Embora os Estados Unidos fossem, nessa altura, uma nação jovem e despovoada em comparação com potências imperiais como a Grã-Bretanha ou a França, a dimensão geográfica da nação, a sua distância dos continentes europeu e asiático e a sua capacidade de repelir as forças britânicas durante a Guerra da Independência pareciam provar o carácter inatacável da república americana.
Simetricamente, os grandes vultos do Império britânico do fim do século XIX, estavam longe de imaginar, que em cinquenta anos perderiam o domínio dos mares e as colónias do seu vasto império, sobre o qual o sol nunca caía.
Quase duzentos anos depois do discurso de Lincoln e cem anos depois da queda do império vitoriano, continuam os EUA a ser uma nação de “homens livres” que “devem viver para sempre ou morrer por suicídio”? Está a civilização ocidental vulnerável perante a extinção violenta, perpetrada por potências rivais? Um novo estudo histórico do conceituado historiador Victor Davis Hanson, The End of Everything: How Wars Descend Into Annihilation, avisa que aquilo que parece inimaginável pode, dadas certas circunstâncias, tornar-se inevitável.
Estudos de caso sobre o colapso de grandes civilizações.

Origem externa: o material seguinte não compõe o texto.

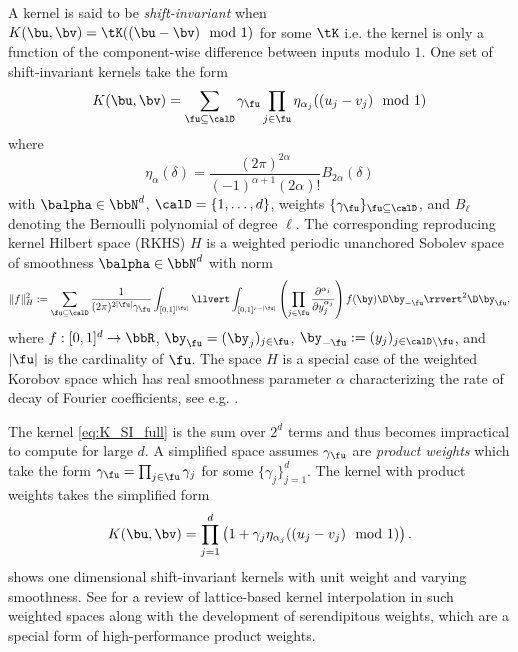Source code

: \documentclass[acmsmall]{acmart}
\begin{document}
A kernel is said to be \emph{shift-invariant} when $K(\bu,\bv) = \tK((\bu-\bv) \mod 1)$ for some $\tK$ i.e. the kernel is only a function of the component-wise difference between inputs modulo $1$. One set of shift-invariant kernels take the form 
\begin{equation}
    K(\bu,\bv) = \sum_{\fu \subseteq \calD} \gamma_\fu \prod_{j \in \fu} \eta_{\alpha_j}((u_j - v_j) \mod 1)
    \label{eq:K_SI_full}
\end{equation}
where 
$$\eta_\alpha(\delta) = \frac{(2\pi)^{2\alpha}}{(-1)^{\alpha+1}(2\alpha)!} B_{2\alpha}(\delta)$$
with $\balpha \in \bbN^d$, $\calD = \{1,\dots,d\}$, weights $\{\gamma_\fu\}_{\fu \subseteq \calD}$, and $B_\ell$ denoting the Bernoulli polynomial of degree $\ell$. The corresponding reproducing kernel Hilbert space (RKHS) $H$ is a weighted periodic unanchored Sobolev space of smoothness $\balpha \in \bbN^d$ with norm 
$$\lVert f \rVert_H^2 := \sum_{\fu \subseteq \calD} \frac{1}{(2 \pi)^{2 \lvert \fu \rvert}\gamma_\fu} \int_{[0,1]^{\lvert \fu \rvert}} \llvert \int_{[0,1]^{s - \lvert \fu \rvert}} \left(\prod_{j \in \fu} \frac{\partial^{\alpha_j}}{\partial y_j^{\alpha_j}}\right) f(\by) \D \by_{- \fu} \rrvert^2 \D \by_\fu, $$
where $f:[0,1]^d \to \bbR$, $\by_\fu = (\by_j)_{j \in \fu}$, $\by_{-\fu} := (y_j)_{j \in \calD \setminus \fu}$, and $\lvert \fu \rvert$ is the cardinality of $\fu$. The space $H$ is a special case of the weighted Korobov space which has real smoothness parameter $\alpha$ characterizing the rate of decay of Fourier coefficients, see e.g. \citep{kaarnioja.kernel_interpolants_lattice_rkhs,kaarnioja.kernel_interpolants_lattice_rkhs_serendipitous,cools2021fast,cools2020lattice,sloan2001tractability,kuo2004lattice}.

The kernel \eqref{eq:K_SI_full} is the sum over $2^d$ terms and thus becomes impractical to compute for large $d$. A simplified space assumes $\gamma_\fu$ are \emph{product weights} which take the form $\gamma_\fu = \prod_{j \in \fu} \gamma_j$ for some $\{\gamma_j\}_{j=1}^d$. The kernel with product weights takes the simplified form 
\begin{equation}
    K(\bu,\bv) = \prod_{j=1}^d \left(1+\gamma_j \eta_{\alpha_j}((u_j-v_j) \mod 1)\right).
    \label{eq:K_SI_prod}
\end{equation}
 shows one dimensional shift-invariant kernels with unit weight and varying smoothness. See \citep{kaarnioja.kernel_interpolants_lattice_rkhs_serendipitous} for a review of lattice-based kernel interpolation in such weighted spaces along with the development of serendipitous weights, which are a special form of high-performance product weights. 
\end{document}
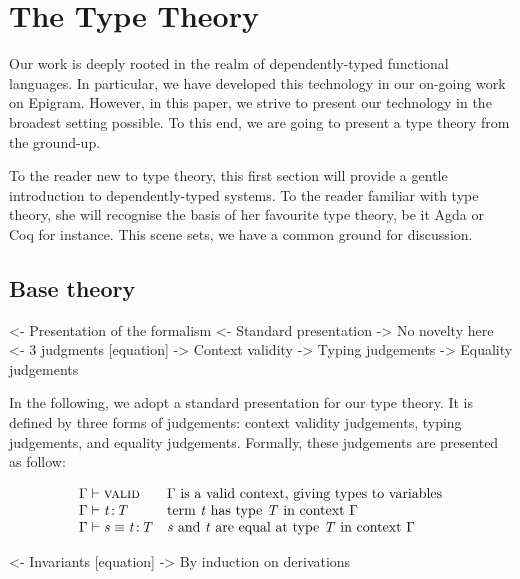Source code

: \section{The Type Theory}
\label{sec:type-theory}

Our work is deeply rooted in the realm of dependently-typed functional
languages. In particular, we have developed this technology in our
on-going work on Epigram. However, in this paper,
we strive to present our technology in the broadest setting
possible. To this end, we are going to present a type theory from the
ground-up.

To the reader new to type theory, this first section will provide a
gentle introduction to dependently-typed systems. To the reader
familiar with type theory, she will recognise the basis of her
favourite type theory, be it Agda or Coq for instance. This scene sets,
we have a common ground for discussion.

\subsection{Base theory}

\begin{wstructure}
<- Presentation of the formalism
    <- Standard presentation
        -> No novelty here
    <- 3 judgments [equation]
        -> Context validity
        -> Typing judgements
        -> Equality judgements
\end{wstructure}

In the following, we adopt a standard presentation for our type
theory. It is defined by three forms of judgements: context validity
judgements, typing judgements, and equality judgements. Formally,
these judgements are presented as follow:

\[
\begin{array}{ll}
\Gamma \vdash \Valid                & \mbox{\(\Gamma\) is a valid context, giving types to variables} \\
\Gamma \vdash \Bhab{\V{t}}{\V{T}}           & \mbox{term \(\V{t}\) has type \(\V{T}\) in context \(\Gamma\)} \\
\Gamma \vdash \Bhab{\V{s} \equiv \V{t}}{\V{T}}  & \mbox{\(\V{s}\) and \(\V{t}\) are equal at type \(\V{T}\) in context \(\Gamma\)} \\
\end{array}
\]

\begin{wstructure}
    <- Invariants [equation]
        -> By induction on derivations
\end{wstructure}

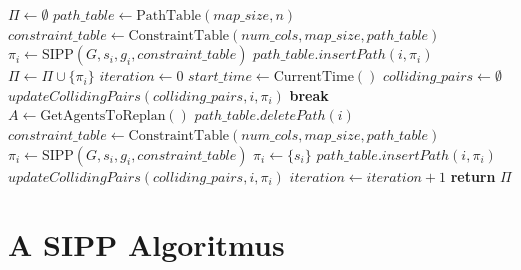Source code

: \documentclass[a4paper,12pt]{article}
\begin{document}
\begin{algorithm}[H]
\caption{LNS2 Algoritmus Részletes Pszeudokódja}
\begin{algorithmic}[1]
    \State $\Pi \gets \emptyset$ 
    \State $path\_table \gets \text{PathTable}(map\_size, n)$ 
     
        \State $constraint\_table \gets \text{ConstraintTable}(num\_cols, map\_size, path\_table)$
        \State $\pi_i \gets \text{SIPP}(G, s_i, g_i, constraint\_table)$ 
        \State $path\_table.insertPath(i, \pi_i)$ 
        \State $\Pi \gets \Pi \cup \{\pi_i\}$
    \EndFor
    \State $iteration \gets 0$
    \State $start\_time \gets \text{CurrentTime}()$
        \State $colliding\_pairs \gets \emptyset$ 
            \State $updateCollidingPairs(colliding\_pairs, i, \pi_i)$ 
        \EndFor
            \State \textbf{break} 
        \EndIf
        \State $A \gets \text{GetAgentsToReplan}()$ 
            \State $path\_table.deletePath(i)$ 
        \EndFor
        \State $constraint\_table \gets \text{ConstraintTable}(num\_cols, map\_size, path\_table)$
            \State $\pi_i \gets \text{SIPP}(G, s_i, g_i, constraint\_table)$ 
             
                \State $\pi_i \gets \{s_i\}$ 
            \EndIf
            \State $path\_table.insertPath(i, \pi_i)$ 
            \State $updateCollidingPairs(colliding\_pairs, i, \pi_i)$ 
        \EndFor
        \State $iteration \gets iteration + 1$
    \EndWhile
    \State \textbf{return} $\Pi$
\EndProcedure
\end{algorithmic}
\end{algorithm}

\section{A SIPP Algoritmus}
\end{document}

Hanson, membro sénior de História Militar e Clássica na Hoover Institution da Universidade de Stanford, autor de inúmeros livros aclamados e um dos mais proeminentes pensadores do conservadorismo americano contemporâneo, apresenta quatro exemplos de colapsos inesperados de civilizações ao longo de quase dois milénios de história: Tebas clássica, Cartago púnica, Constantinopla bizantina e os astecas de Tenochtitlan. Em todos os casos, a civilização foi destruída por uma guerra abrupta centrada num centro cultural, político, religioso ou social que resultou no desaparecimento do governo desse Estado, no arrasar das suas infra-estruturas e na morte, escravidão e dispersão da maior parte da população.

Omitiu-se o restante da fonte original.